TASK STATEMENT: Reproduce the records. Keep every word exact and include no images.

EXERCISE INPUT:
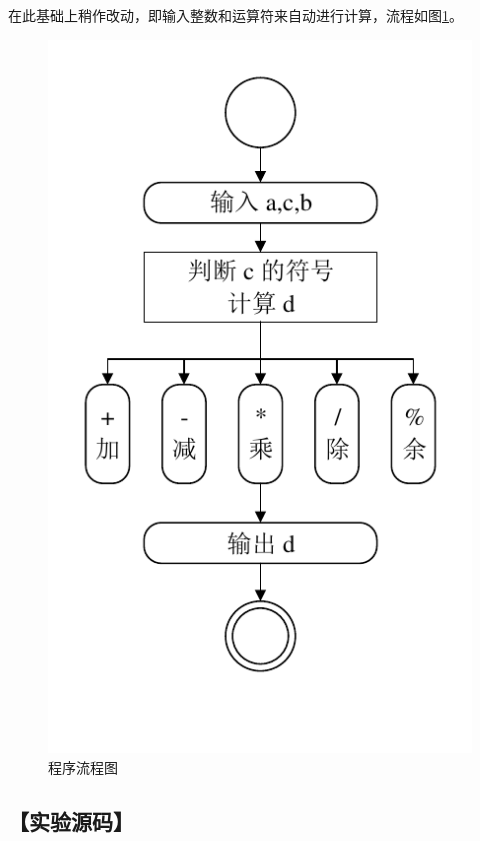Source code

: 在此基础上稍作改动，即输入整数和运算符来自动进行计算，流程如图\ref{aly01}。
\begin{figure}[htp]
\centering
\includegraphics{exp01/exp01.pdf}
\caption{\label{aly01}程序流程图}
\end{figure}
\subsection*{【实验源码】}
{\linespread{1}}
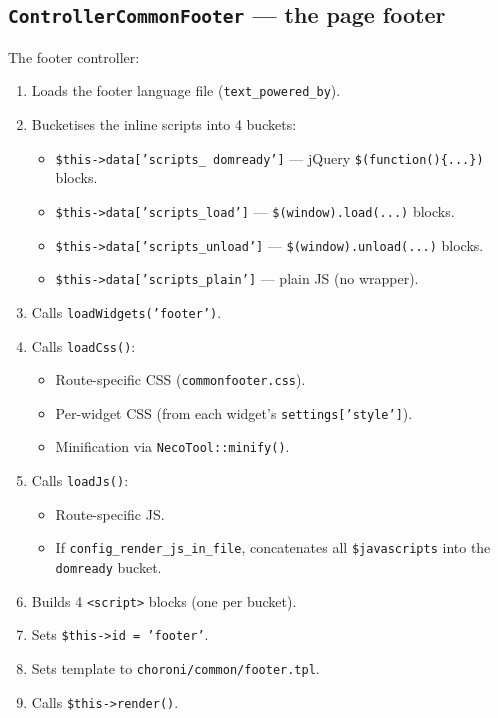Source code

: \documentclass[11pt,a4paper]{article}
\begin{document}
\subsection{\texttt{ControllerCommonFooter} --- the page footer}

The footer controller:

\begin{enumerate}[leftmargin=1.6em,itemsep=2pt]
  \item Loads the footer language file (\texttt{text\_powered\_by}).
  \item Bucketises the inline scripts into 4 buckets:
        \begin{itemize}[itemsep=2pt]
          \item \texttt{\$this->data['scripts\_ domready']} ---
                jQuery \texttt{\$(function()\{...\})} blocks.
          \item \texttt{\$this->data['scripts\_load']} ---
                \texttt{\$(window).load(...)} blocks.
          \item \texttt{\$this->data['scripts\_unload']} ---
                \texttt{\$(window).unload(...)} blocks.
          \item \texttt{\$this->data['scripts\_plain']} ---
                plain JS (no wrapper).
        \end{itemize}
  \item Calls \texttt{loadWidgets('footer')}.
  \item Calls \texttt{loadCss()}:
        \begin{itemize}[itemsep=2pt]
          \item Route-specific CSS (\texttt{commonfooter.css}).
          \item Per-widget CSS (from each widget's
                \texttt{settings['style']}).
          \item Minification via \texttt{NecoTool::minify()}.
        \end{itemize}
  \item Calls \texttt{loadJs()}:
        \begin{itemize}[itemsep=2pt]
          \item Route-specific JS.
          \item If \texttt{config\_render\_js\_in\_file},
                concatenates all \texttt{\$javascripts} into the
                \texttt{domready} bucket.
        \end{itemize}
  \item Builds 4 \texttt{<script>} blocks (one per bucket).
  \item Sets \texttt{\$this->id = 'footer'}.
  \item Sets template to \texttt{choroni/common/footer.tpl}.
  \item Calls \texttt{\$this->render()}.
\end{enumerate}
\end{document}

THE COMPLETED TASK:
Source code

: 在此基础上稍作改动，即输入整数和运算符来自动进行计算，流程如图\ref{aly01}。
\begin{figure}[htp]
\centering
\includegraphics{exp01/exp01.pdf}
\caption{\label{aly01}程序流程图}
\end{figure}
\subsection*{【实验源码】}
{\linespread{1}}
Source code

: \documentclass[11pt,a4paper]{article}
\begin{document}
\subsection{\texttt{ControllerCommonFooter} --- the page footer}

The footer controller:

\begin{enumerate}[leftmargin=1.6em,itemsep=2pt]
  \item Loads the footer language file (\texttt{text\_powered\_by}).
  \item Bucketises the inline scripts into 4 buckets:
        \begin{itemize}[itemsep=2pt]
          \item \texttt{\$this->data['scripts\_ domready']} ---
                jQuery \texttt{\$(function()\{...\})} blocks.
          \item \texttt{\$this->data['scripts\_load']} ---
                \texttt{\$(window).load(...)} blocks.
          \item \texttt{\$this->data['scripts\_unload']} ---
                \texttt{\$(window).unload(...)} blocks.
          \item \texttt{\$this->data['scripts\_plain']} ---
                plain JS (no wrapper).
        \end{itemize}
  \item Calls \texttt{loadWidgets('footer')}.
  \item Calls \texttt{loadCss()}:
        \begin{itemize}[itemsep=2pt]
          \item Route-specific CSS (\texttt{commonfooter.css}).
          \item Per-widget CSS (from each widget's
                \texttt{settings['style']}).
          \item Minification via \texttt{NecoTool::minify()}.
        \end{itemize}
  \item Calls \texttt{loadJs()}:
        \begin{itemize}[itemsep=2pt]
          \item Route-specific JS.
          \item If \texttt{config\_render\_js\_in\_file},
                concatenates all \texttt{\$javascripts} into the
                \texttt{domready} bucket.
        \end{itemize}
  \item Builds 4 \texttt{<script>} blocks (one per bucket).
  \item Sets \texttt{\$this->id = 'footer'}.
  \item Sets template to \texttt{choroni/common/footer.tpl}.
  \item Calls \texttt{\$this->render()}.
\end{enumerate}
\end{document}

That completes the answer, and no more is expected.